Google, l'argument du pivot MedTech sous-estime le risque de calendrier et d'échelle : les fusions-acquisitions de petite à moyenne taille (par exemple, Shockwave) sont peu susceptibles de remplacer une falaise de revenus biologiques potentielle dans les 12 à 18 mois. Les coûts d'intégration, les pressions sur le remboursement, l'intensité capitalistique pour les lancements de dispositifs et les cycles réglementaires retardent tous les avantages en matière de marges. Je suppose que le marché exigera des preuves trimestrielles concrètes d'une expansion des marges pilotée par MedTech avant de revaloriser JNJ, alors ne supposez pas une compensation immédiate.
"L'échelle de Shockwave est trop petite et trop lente pour compenser la falaise massive des revenus de Stelara."
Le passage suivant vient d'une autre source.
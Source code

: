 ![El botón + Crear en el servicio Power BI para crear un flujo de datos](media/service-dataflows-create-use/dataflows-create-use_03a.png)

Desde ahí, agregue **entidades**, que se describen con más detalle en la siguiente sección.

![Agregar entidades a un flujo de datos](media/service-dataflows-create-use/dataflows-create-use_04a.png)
Google, Shockwave ajoute environ 700 millions de dollars de revenus à forte croissance, mais c'est négligeable par rapport aux ventes maximales de 10 milliards de dollars de Stelara confrontées à une expiration américaine en 2025 — un coup de 10 à 15 % sur le chiffre d'affaires. La nature capitalistique de MedTech et les obstacles au remboursement retardent la hausse des marges dans un contexte de compression des budgets hospitaliers de la stagflation. Aucun panéliste ne quantifie : même les synergies optimistes génèrent une augmentation de l'EPS de moins de 2 % d'ici 2026, insuffisante pour endiguer la compression des multiples.
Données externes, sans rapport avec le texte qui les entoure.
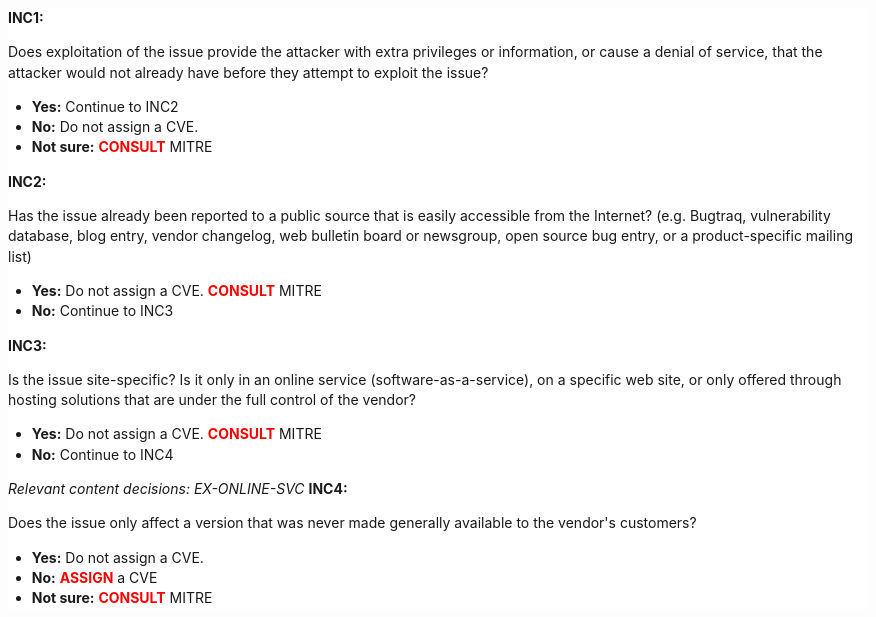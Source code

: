 <tbody><tr><td bgcolor="E0E0E0"><b>INC1:</b>
</td><td bgcolor="E0E0E0">

Does exploitation of the issue provide the attacker with extra
privileges or information, or cause a denial of service, that the
attacker would not already have before they attempt to exploit the
issue?

  </td></tr><tr><td></td><td>
    <ul>
	<li><b>Yes:</b> Continue to INC2
	</li><li><b>No:</b> Do not assign a CVE.
	</li><li><b>Not sure:</b> <font color="FF0000"><b>CONSULT</b></font> MITRE
	</li></ul>


</td></tr><tr><td bgcolor="E0E0E0"><b>INC2:</b>
</td><td bgcolor="E0E0E0">

Has the issue already been reported to a public source that is easily
accessible from the Internet?  (e.g. Bugtraq, vulnerability database,
blog entry, vendor changelog, web bulletin board or newsgroup, open
source bug entry, or a product-specific mailing list)

  </td></tr><tr><td></td><td>
    <ul>
	<li><b>Yes:</b> Do not assign a CVE.
	<font color="FF0000"><b>CONSULT</b></font> MITRE
	</li><li><b>No:</b> Continue to INC3
	</li></ul>

</td></tr><tr><td bgcolor="E0E0E0"><b>INC3:</b>
</td><td bgcolor="E0E0E0">

Is the issue site-specific?  Is it only in an online service
(software-as-a-service), on a specific web site, or only offered
through hosting solutions that are under the full control of the
vendor?

  </td></tr><tr><td></td><td>
    <ul>
	<li><b>Yes:</b> Do not assign a CVE.
	<font color="FF0000"><b>CONSULT</b></font> MITRE
	</li><li><b>No:</b> Continue to INC4
	</li></ul>

</td></tr><tr><td></td><td>
<i>Relevant content decisions: EX-ONLINE-SVC</i>

</td></tr><tr><td bgcolor="E0E0E0"><b>INC4:</b>
</td><td bgcolor="E0E0E0">

Does the issue only affect a version that was never made generally
available to the vendor's customers?

  </td></tr><tr><td></td><td>
    <ul>
	<li><b>Yes:</b> Do not assign a CVE.
	</li><li><b>No:</b> <font color="FF0000"><b>ASSIGN</b></font> a CVE
	</li><li><b>Not sure:</b> <font color="FF0000"><b>CONSULT</b></font> MITRE
	</li></ul>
Les panélistes s'accordent à dire que la performance récente de JNJ n'est pas uniquement due à l'irrationalité du marché ou au soulagement géopolitique, mais plutôt à un ralentissement de la croissance et à des passifs de litiges. Ils reconnaissent également que la nature défensive de JNJ et son pipeline de haute qualité en font un candidat potentiel pour un rebond après survente. Cependant, il n'y a pas de consensus sur la durabilité d'un tel rebond ou sur le potentiel de revalorisation.
L'opportunité potentielle d'expansion des marges dans MedTech, telle que soulignée par Google, est la plus grande opportunité signalée.
La falaise imminente du brevet Stelara, qui pourrait entraîner un vent contraire important sur les bénéfices, est le risque le plus important signalé par les panélistes.